• Work task
Word for word, restate every entry shown below.

[Source records]

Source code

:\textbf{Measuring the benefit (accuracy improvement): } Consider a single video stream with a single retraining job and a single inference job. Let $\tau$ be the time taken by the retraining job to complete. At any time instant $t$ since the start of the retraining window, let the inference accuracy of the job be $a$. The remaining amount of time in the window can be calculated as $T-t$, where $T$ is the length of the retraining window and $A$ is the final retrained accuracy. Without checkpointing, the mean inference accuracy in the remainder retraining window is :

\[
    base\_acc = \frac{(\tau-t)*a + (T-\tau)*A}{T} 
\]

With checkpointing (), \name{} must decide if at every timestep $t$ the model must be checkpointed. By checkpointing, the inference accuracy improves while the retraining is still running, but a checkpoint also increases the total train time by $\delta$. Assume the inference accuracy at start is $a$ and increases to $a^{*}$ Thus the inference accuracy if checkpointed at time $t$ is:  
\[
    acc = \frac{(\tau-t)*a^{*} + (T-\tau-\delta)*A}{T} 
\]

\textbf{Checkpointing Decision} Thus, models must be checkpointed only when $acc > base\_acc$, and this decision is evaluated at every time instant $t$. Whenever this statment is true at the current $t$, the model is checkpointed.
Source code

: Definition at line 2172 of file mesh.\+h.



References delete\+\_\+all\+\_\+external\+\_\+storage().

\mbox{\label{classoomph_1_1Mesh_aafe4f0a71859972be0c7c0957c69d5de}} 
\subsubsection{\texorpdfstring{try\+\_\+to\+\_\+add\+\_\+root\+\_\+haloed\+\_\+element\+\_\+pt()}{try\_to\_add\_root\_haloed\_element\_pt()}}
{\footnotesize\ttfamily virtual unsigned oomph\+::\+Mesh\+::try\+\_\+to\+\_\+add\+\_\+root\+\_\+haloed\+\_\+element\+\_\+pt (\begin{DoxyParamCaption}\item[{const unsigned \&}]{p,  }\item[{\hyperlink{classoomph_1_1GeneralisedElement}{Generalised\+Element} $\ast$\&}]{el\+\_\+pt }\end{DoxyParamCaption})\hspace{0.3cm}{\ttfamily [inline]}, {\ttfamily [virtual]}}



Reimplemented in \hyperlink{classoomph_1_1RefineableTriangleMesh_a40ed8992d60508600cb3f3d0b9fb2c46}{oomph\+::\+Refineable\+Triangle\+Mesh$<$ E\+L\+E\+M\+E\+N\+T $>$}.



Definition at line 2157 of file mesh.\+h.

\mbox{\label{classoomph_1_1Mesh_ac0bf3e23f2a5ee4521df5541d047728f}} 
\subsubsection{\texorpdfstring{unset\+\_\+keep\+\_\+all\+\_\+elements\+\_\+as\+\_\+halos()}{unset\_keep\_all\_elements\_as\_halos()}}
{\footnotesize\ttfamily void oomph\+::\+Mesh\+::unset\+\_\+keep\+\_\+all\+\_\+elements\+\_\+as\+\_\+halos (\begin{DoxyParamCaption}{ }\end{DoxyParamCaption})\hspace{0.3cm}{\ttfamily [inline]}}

[/Source records]

• Output for this task
Source code

:\textbf{Measuring the benefit (accuracy improvement): } Consider a single video stream with a single retraining job and a single inference job. Let $\tau$ be the time taken by the retraining job to complete. At any time instant $t$ since the start of the retraining window, let the inference accuracy of the job be $a$. The remaining amount of time in the window can be calculated as $T-t$, where $T$ is the length of the retraining window and $A$ is the final retrained accuracy. Without checkpointing, the mean inference accuracy in the remainder retraining window is :

\[
    base\_acc = \frac{(\tau-t)*a + (T-\tau)*A}{T} 
\]

With checkpointing (), \name{} must decide if at every timestep $t$ the model must be checkpointed. By checkpointing, the inference accuracy improves while the retraining is still running, but a checkpoint also increases the total train time by $\delta$. Assume the inference accuracy at start is $a$ and increases to $a^{*}$ Thus the inference accuracy if checkpointed at time $t$ is:  
\[
    acc = \frac{(\tau-t)*a^{*} + (T-\tau-\delta)*A}{T} 
\]

\textbf{Checkpointing Decision} Thus, models must be checkpointed only when $acc > base\_acc$, and this decision is evaluated at every time instant $t$. Whenever this statment is true at the current $t$, the model is checkpointed.
Source code

: Definition at line 2172 of file mesh.\+h.



References delete\+\_\+all\+\_\+external\+\_\+storage().

\mbox{\label{classoomph_1_1Mesh_aafe4f0a71859972be0c7c0957c69d5de}} 
\subsubsection{\texorpdfstring{try\+\_\+to\+\_\+add\+\_\+root\+\_\+haloed\+\_\+element\+\_\+pt()}{try\_to\_add\_root\_haloed\_element\_pt()}}
{\footnotesize\ttfamily virtual unsigned oomph\+::\+Mesh\+::try\+\_\+to\+\_\+add\+\_\+root\+\_\+haloed\+\_\+element\+\_\+pt (\begin{DoxyParamCaption}\item[{const unsigned \&}]{p,  }\item[{\hyperlink{classoomph_1_1GeneralisedElement}{Generalised\+Element} $\ast$\&}]{el\+\_\+pt }\end{DoxyParamCaption})\hspace{0.3cm}{\ttfamily [inline]}, {\ttfamily [virtual]}}



Reimplemented in \hyperlink{classoomph_1_1RefineableTriangleMesh_a40ed8992d60508600cb3f3d0b9fb2c46}{oomph\+::\+Refineable\+Triangle\+Mesh$<$ E\+L\+E\+M\+E\+N\+T $>$}.



Definition at line 2157 of file mesh.\+h.

\mbox{\label{classoomph_1_1Mesh_ac0bf3e23f2a5ee4521df5541d047728f}} 
\subsubsection{\texorpdfstring{unset\+\_\+keep\+\_\+all\+\_\+elements\+\_\+as\+\_\+halos()}{unset\_keep\_all\_elements\_as\_halos()}}
{\footnotesize\ttfamily void oomph\+::\+Mesh\+::unset\+\_\+keep\+\_\+all\+\_\+elements\+\_\+as\+\_\+halos (\begin{DoxyParamCaption}{ }\end{DoxyParamCaption})\hspace{0.3cm}{\ttfamily [inline]}}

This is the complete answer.